Problem to solve.
Every line of the records below that holds the word "práctica" should be copied out.

****

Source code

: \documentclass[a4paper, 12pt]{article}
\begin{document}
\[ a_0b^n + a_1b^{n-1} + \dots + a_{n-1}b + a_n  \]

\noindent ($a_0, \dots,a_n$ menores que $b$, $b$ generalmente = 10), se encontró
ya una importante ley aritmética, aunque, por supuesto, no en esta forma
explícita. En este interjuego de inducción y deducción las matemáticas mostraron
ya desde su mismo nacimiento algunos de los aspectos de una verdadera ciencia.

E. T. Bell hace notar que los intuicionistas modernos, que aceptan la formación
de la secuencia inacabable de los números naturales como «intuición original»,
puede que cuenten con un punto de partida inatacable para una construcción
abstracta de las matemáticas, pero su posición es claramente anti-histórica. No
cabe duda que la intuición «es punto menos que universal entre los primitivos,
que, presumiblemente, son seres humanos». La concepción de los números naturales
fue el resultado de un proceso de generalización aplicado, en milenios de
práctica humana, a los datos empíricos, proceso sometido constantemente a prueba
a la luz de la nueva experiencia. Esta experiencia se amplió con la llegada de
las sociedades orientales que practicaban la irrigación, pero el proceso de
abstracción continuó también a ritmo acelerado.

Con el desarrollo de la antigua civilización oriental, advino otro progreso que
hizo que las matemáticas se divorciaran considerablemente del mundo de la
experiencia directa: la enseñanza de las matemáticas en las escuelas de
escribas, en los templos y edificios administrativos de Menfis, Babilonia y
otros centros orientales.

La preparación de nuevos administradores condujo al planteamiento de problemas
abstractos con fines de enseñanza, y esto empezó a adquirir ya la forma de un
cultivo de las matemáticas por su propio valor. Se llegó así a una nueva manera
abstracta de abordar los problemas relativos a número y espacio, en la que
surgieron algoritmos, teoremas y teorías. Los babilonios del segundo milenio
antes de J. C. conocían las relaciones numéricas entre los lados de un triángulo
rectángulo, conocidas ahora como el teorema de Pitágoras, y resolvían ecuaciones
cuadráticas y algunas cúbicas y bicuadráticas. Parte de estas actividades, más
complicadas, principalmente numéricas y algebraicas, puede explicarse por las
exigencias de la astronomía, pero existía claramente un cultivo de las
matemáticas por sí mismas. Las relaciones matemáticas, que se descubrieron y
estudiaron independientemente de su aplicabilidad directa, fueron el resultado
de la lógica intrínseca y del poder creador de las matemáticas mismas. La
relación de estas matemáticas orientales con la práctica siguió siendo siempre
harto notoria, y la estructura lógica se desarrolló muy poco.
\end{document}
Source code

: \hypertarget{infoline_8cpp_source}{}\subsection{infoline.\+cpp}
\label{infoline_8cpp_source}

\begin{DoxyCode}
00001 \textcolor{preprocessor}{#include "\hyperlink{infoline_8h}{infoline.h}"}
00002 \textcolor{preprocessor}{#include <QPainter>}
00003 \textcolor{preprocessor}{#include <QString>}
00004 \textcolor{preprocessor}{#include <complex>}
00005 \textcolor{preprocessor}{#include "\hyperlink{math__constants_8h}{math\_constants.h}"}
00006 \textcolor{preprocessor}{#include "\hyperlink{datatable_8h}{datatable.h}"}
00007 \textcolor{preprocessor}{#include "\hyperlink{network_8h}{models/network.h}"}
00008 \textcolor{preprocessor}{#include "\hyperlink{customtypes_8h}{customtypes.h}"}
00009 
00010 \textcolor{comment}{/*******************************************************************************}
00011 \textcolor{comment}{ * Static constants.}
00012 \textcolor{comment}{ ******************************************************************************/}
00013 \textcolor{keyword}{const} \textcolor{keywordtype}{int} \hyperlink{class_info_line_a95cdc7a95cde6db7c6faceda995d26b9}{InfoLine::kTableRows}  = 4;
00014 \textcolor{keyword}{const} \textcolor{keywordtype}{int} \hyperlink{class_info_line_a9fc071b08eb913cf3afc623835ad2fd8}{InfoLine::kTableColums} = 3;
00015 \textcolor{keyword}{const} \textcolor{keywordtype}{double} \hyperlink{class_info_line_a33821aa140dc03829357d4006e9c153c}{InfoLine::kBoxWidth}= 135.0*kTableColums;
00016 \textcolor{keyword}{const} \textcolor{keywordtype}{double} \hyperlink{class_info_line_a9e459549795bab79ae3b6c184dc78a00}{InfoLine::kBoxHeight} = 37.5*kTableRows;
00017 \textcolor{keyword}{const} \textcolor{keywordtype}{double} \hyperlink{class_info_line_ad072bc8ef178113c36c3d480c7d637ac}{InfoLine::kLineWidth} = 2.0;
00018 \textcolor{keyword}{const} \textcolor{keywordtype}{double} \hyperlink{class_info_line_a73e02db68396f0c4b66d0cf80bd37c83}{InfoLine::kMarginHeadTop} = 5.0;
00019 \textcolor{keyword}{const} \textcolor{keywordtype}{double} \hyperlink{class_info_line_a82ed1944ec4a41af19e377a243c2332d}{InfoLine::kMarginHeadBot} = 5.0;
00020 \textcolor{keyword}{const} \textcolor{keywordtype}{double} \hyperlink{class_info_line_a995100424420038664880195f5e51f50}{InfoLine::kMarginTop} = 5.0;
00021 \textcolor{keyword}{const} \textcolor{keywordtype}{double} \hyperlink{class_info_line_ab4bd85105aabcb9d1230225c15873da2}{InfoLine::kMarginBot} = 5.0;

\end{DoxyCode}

****

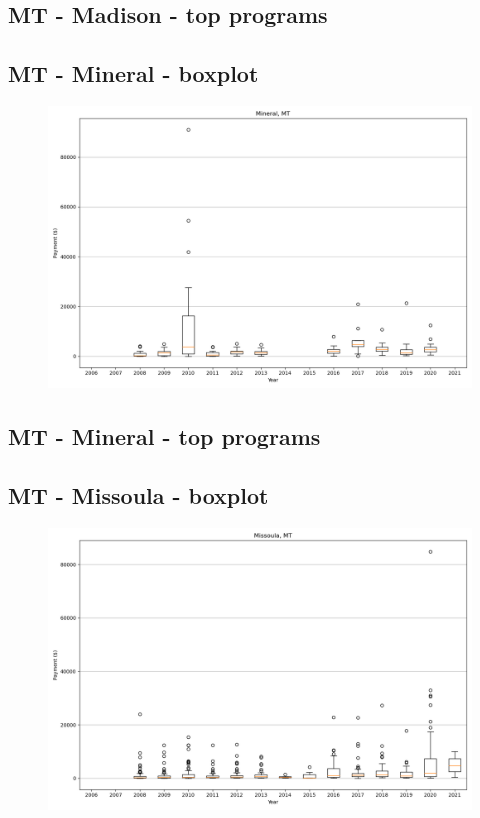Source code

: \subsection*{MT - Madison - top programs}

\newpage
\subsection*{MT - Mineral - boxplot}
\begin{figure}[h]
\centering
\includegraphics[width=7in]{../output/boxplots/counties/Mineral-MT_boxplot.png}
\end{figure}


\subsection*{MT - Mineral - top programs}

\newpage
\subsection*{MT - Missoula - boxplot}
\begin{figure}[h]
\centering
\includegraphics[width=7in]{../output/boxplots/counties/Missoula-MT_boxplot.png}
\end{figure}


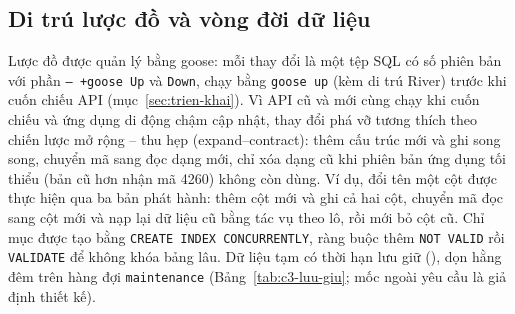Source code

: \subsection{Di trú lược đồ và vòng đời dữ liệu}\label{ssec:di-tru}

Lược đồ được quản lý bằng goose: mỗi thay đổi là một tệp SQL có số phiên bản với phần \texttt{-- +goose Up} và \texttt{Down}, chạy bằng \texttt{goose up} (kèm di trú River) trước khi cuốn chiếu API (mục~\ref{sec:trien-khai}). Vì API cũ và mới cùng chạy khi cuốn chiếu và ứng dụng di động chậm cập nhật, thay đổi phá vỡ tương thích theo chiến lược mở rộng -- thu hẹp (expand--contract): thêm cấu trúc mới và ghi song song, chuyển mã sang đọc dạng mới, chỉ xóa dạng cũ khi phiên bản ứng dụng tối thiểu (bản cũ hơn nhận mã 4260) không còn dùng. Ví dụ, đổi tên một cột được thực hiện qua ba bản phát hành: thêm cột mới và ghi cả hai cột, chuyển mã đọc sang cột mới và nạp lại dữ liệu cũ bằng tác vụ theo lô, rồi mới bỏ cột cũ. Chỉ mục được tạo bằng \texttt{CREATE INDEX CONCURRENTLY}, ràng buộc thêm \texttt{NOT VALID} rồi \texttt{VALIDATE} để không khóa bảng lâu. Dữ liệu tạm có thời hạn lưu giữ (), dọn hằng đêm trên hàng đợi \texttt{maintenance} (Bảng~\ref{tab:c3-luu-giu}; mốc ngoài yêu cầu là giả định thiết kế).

****

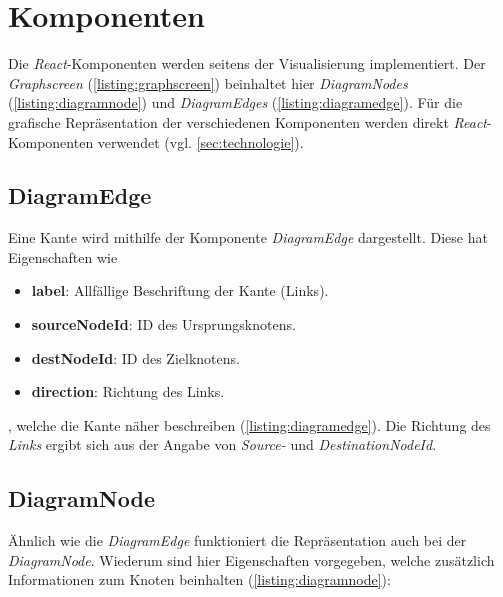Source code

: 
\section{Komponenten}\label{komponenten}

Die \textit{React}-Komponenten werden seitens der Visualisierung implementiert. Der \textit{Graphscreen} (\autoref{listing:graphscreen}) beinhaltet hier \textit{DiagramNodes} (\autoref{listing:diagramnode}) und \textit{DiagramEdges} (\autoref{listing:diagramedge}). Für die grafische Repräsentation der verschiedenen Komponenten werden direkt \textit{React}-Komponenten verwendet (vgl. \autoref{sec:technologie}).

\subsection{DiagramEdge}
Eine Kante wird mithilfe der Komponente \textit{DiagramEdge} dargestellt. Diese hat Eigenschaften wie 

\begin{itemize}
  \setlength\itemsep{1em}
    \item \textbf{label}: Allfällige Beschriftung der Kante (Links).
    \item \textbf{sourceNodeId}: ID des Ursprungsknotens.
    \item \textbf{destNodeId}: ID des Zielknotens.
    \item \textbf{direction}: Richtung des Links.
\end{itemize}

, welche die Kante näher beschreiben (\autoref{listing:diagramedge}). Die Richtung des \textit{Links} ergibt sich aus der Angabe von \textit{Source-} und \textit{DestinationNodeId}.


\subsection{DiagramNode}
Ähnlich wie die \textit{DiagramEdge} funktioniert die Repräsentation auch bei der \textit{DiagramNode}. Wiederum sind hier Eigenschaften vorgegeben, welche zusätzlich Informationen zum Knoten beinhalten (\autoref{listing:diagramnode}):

****

Result.
práctica humana, a los datos empíricos, proceso sometido constantemente a prueba
relación de estas matemáticas orientales con la práctica siguió siendo siempre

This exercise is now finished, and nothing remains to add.